From the entries below, copy every line where the string "newtheorem" appears.
─── ENTRIES SHOWN
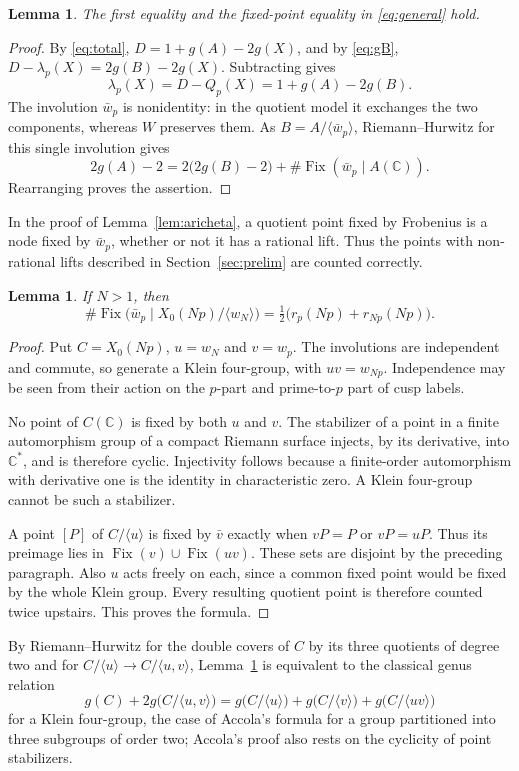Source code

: \documentclass[11pt,a4paper]{article}
\newtheorem{lemma}[theorem]{Lemma}
\theoremstyle{remark}\newtheorem{remark}[theorem]{Remark}
\numberwithin{equation}{section}
\newcommand{\C}{\mathbb C}\newcommand{\Fp}{\mathbb F_p}
\newcommand{\Fix}{\operatorname{Fix}}
\begin{document}
	\begin{lemma}\label{lem:single}
		The first equality and the fixed-point equality in \eqref{eq:general} hold.
	\end{lemma}
	\begin{proof}
		By \eqref{eq:total}, $D=1+g(A)-2g(X)$, and by \eqref{eq:gB}, $D-\lambda_p(X)=2g(B)-2g(X)$. Subtracting gives
		\[
		\lambda_p(X)=D-Q_p(X)=1+g(A)-2g(B).
		\]
		The involution $\bar w_p$ is nonidentity: in the quotient model it exchanges the two components, whereas $W$ preserves them. As $B=A/\langle\bar w_p\rangle$, Riemann--Hurwitz for this single involution gives
		\[
		2g(A)-2=2\bigl(2g(B)-2\bigr)
		+\#\Fix(\bar w_p\mid A(\C)).
		\]
		Rearranging proves the assertion.
	\end{proof}
	
	In the proof of Lemma~\ref{lem:aricheta}, a quotient point fixed by Frobenius is a node fixed by $\bar w_p$, whether or not it has a rational lift. Thus the points with non-rational lifts described in Section~\ref{sec:prelim} are counted correctly.
	
	\begin{lemma}\label{lem:lift}
		If $N>1$, then
		\[
		\#\Fix\bigl(\bar w_p\mid X_0(Np)/\langle w_N\rangle\bigr)
		=\tfrac12\bigl(r_p(Np)+r_{Np}(Np)\bigr).
		\]
	\end{lemma}
	\begin{proof}
		Put $C=X_0(Np)$, $u=w_N$ and $v=w_p$. The involutions are independent and commute, so generate a Klein four-group, with $uv=w_{Np}$. Independence may be seen from their action on the $p$-part and prime-to-$p$ part of cusp labels.
		
		No point of $C(\C)$ is fixed by both $u$ and $v$. The stabilizer of a point in a finite automorphism group of a compact Riemann surface injects, by its derivative, into $\C^*$, and is therefore cyclic. Injectivity follows because a finite-order automorphism with derivative one is the identity in characteristic zero. A Klein four-group cannot be such a stabilizer.
		
		A point $[P]$ of $C/\langle u\rangle$ is fixed by $\bar v$ exactly when $vP=P$ or $vP=uP$. Thus its preimage lies in $\Fix(v)\cup\Fix(uv)$. These sets are disjoint by the preceding paragraph. Also $u$ acts freely on each, since a common fixed point would be fixed by the whole Klein group. Every resulting quotient point is therefore counted twice upstairs. This proves the formula.
	\end{proof}
	
	By Riemann--Hurwitz for the double covers of $C$ by its three quotients of degree two and for $C/\langle u\rangle\to C/\langle u,v\rangle$, Lemma~\ref{lem:lift} is equivalent to the classical genus relation
	\[
	g(C)+2g\bigl(C/\langle u,v\rangle\bigr)=g\bigl(C/\langle u\rangle\bigr)+g\bigl(C/\langle v\rangle\bigr)+g\bigl(C/\langle uv\rangle\bigr)
	\]
	for a Klein four-group, the case of Accola's formula \cite[Theorem 1, Corollary, eq.~(11), p.~600]{Accola} for a group partitioned into three subgroups of order two; Accola's proof also rests on the cyclicity of point stabilizers.
	
\end{document}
──────
SOLUTION TO THE PROBLEM —
\newtheorem{lemma}[theorem]{Lemma}
\theoremstyle{remark}\newtheorem{remark}[theorem]{Remark}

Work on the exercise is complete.